* Work required: Copy out, unchanged, every line from the start of the records to the line that contains "xp into Vis |", and stop there.

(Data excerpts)
□ □ □
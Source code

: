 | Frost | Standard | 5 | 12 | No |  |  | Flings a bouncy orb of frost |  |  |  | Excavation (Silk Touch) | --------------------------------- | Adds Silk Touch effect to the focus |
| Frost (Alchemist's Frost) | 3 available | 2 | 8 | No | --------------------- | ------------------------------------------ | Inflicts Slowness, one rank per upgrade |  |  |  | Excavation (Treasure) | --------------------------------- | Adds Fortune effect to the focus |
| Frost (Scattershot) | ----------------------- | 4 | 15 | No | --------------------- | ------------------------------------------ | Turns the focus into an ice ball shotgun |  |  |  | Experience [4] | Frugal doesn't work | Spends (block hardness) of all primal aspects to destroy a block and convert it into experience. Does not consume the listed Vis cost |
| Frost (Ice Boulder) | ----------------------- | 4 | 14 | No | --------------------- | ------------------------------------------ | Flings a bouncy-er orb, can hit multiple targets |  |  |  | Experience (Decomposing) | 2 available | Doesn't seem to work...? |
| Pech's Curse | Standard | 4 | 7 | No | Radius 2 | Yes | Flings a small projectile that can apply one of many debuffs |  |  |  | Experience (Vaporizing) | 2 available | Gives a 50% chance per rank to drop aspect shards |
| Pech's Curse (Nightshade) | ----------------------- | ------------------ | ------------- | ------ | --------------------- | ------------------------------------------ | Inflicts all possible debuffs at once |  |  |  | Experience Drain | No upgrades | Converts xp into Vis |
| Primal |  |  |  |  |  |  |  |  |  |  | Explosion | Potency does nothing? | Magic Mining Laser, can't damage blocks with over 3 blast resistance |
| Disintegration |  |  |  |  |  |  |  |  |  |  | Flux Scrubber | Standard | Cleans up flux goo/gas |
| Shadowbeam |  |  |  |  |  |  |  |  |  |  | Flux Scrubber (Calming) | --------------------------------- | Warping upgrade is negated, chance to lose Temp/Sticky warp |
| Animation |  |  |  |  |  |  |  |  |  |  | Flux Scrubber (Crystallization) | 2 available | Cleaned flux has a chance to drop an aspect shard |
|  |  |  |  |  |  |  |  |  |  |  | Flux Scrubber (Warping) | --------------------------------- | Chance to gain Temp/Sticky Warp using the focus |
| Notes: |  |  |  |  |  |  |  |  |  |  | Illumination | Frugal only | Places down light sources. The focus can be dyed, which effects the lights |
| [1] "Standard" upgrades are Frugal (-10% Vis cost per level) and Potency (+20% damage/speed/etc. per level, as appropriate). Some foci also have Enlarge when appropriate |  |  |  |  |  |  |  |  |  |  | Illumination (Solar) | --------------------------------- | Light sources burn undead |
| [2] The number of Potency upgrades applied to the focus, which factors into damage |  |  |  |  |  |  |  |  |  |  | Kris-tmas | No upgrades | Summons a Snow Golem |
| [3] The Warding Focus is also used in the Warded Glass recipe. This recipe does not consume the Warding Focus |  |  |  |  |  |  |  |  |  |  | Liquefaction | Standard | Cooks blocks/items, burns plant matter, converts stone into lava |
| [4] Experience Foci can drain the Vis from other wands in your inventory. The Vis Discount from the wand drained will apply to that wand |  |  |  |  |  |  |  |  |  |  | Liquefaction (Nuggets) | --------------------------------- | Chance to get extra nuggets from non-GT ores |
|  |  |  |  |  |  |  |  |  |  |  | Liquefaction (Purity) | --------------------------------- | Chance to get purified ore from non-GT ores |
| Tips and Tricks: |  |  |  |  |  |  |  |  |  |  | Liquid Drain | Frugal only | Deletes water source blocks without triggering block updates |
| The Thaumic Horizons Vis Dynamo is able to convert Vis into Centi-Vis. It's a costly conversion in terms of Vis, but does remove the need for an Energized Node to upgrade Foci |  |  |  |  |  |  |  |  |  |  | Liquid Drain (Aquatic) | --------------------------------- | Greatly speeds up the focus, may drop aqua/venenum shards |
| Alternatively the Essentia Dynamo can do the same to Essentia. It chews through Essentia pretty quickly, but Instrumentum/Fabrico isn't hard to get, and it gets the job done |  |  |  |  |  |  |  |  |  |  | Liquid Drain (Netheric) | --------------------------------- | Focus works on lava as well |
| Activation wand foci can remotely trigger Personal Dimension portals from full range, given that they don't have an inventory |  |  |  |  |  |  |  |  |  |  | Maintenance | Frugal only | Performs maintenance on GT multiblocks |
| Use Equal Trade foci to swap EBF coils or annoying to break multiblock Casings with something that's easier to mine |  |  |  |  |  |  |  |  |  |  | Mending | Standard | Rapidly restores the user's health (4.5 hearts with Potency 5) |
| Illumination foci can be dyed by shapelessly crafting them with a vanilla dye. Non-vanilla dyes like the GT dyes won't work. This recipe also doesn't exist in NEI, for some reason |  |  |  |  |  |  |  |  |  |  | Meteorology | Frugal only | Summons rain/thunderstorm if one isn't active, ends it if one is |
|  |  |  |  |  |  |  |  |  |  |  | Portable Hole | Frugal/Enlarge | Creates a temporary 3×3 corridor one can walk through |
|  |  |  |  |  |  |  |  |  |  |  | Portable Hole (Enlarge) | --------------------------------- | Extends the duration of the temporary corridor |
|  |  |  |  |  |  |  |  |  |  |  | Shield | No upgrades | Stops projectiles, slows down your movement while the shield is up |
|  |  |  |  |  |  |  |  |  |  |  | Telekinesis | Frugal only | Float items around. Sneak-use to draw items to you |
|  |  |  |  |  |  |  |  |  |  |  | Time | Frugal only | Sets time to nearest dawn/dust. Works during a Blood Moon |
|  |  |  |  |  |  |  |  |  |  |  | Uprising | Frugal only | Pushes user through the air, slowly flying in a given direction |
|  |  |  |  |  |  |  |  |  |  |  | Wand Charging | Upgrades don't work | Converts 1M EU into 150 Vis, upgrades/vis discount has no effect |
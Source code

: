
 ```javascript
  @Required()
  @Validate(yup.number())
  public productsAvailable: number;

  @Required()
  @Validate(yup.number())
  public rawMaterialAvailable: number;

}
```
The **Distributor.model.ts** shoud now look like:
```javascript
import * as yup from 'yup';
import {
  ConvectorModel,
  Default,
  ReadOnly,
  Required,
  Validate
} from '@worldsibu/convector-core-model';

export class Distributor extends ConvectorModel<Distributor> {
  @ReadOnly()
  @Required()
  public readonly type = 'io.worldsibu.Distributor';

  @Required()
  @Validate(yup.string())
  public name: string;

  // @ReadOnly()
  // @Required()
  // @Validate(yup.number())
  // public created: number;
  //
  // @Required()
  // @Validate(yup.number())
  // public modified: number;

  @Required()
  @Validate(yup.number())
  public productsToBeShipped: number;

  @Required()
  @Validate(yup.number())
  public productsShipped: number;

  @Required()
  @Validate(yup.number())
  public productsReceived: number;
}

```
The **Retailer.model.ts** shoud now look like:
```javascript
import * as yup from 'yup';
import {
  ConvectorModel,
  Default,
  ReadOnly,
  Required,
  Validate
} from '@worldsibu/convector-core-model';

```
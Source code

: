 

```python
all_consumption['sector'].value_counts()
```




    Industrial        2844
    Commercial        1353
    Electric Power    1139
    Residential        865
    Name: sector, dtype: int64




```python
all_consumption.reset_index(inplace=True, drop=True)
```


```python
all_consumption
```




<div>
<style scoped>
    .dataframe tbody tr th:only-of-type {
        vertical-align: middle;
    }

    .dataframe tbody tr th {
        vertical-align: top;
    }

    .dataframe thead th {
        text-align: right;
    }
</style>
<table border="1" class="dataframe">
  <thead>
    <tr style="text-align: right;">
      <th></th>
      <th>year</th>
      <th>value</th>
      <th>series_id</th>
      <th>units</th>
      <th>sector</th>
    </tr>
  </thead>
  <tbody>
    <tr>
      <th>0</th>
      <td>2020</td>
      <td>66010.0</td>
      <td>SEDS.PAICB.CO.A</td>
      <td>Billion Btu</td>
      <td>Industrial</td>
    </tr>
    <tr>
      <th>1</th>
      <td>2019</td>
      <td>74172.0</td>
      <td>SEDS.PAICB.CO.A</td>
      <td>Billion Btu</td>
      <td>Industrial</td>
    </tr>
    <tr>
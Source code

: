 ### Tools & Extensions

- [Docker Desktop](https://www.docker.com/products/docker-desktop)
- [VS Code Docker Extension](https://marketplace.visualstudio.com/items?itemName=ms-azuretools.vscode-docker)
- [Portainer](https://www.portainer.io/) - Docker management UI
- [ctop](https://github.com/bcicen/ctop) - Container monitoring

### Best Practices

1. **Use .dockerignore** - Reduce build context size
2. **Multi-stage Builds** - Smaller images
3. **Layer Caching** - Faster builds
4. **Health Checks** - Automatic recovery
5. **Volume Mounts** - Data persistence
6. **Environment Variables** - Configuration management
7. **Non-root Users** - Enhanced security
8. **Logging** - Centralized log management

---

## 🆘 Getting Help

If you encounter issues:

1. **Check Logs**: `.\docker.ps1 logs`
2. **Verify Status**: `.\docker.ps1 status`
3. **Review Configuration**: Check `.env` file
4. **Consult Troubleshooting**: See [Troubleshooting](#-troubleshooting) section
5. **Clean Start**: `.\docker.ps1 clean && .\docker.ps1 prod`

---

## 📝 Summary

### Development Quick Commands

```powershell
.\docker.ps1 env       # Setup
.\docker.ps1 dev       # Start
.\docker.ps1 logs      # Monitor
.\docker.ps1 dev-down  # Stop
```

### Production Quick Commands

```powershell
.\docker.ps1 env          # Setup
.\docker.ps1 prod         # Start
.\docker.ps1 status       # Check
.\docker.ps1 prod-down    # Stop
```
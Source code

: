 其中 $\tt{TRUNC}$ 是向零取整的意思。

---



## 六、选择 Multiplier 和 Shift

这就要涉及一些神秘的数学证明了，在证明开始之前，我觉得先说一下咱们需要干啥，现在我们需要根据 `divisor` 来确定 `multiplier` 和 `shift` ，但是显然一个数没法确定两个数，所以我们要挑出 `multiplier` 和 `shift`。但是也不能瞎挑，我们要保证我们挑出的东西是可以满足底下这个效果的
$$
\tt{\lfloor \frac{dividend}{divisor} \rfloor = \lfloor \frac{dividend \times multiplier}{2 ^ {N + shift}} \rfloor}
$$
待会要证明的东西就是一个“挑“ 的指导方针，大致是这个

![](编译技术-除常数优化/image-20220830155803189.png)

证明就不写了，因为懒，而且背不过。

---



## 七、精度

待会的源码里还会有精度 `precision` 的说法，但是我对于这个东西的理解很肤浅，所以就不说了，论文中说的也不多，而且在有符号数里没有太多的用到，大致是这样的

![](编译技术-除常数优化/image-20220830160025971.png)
□ □ □
* Response:
Source code

: | Frost | Standard | 5 | 12 | No |  |  | Flings a bouncy orb of frost |  |  |  | Excavation (Silk Touch) | --------------------------------- | Adds Silk Touch effect to the focus |
| Frost (Alchemist's Frost) | 3 available | 2 | 8 | No | --------------------- | ------------------------------------------ | Inflicts Slowness, one rank per upgrade |  |  |  | Excavation (Treasure) | --------------------------------- | Adds Fortune effect to the focus |
| Frost (Scattershot) | ----------------------- | 4 | 15 | No | --------------------- | ------------------------------------------ | Turns the focus into an ice ball shotgun |  |  |  | Experience [4] | Frugal doesn't work | Spends (block hardness) of all primal aspects to destroy a block and convert it into experience. Does not consume the listed Vis cost |
| Frost (Ice Boulder) | ----------------------- | 4 | 14 | No | --------------------- | ------------------------------------------ | Flings a bouncy-er orb, can hit multiple targets |  |  |  | Experience (Decomposing) | 2 available | Doesn't seem to work...? |
| Pech's Curse | Standard | 4 | 7 | No | Radius 2 | Yes | Flings a small projectile that can apply one of many debuffs |  |  |  | Experience (Vaporizing) | 2 available | Gives a 50% chance per rank to drop aspect shards |
| Pech's Curse (Nightshade) | ----------------------- | ------------------ | ------------- | ------ | --------------------- | ------------------------------------------ | Inflicts all possible debuffs at once |  |  |  | Experience Drain | No upgrades | Converts xp into Vis |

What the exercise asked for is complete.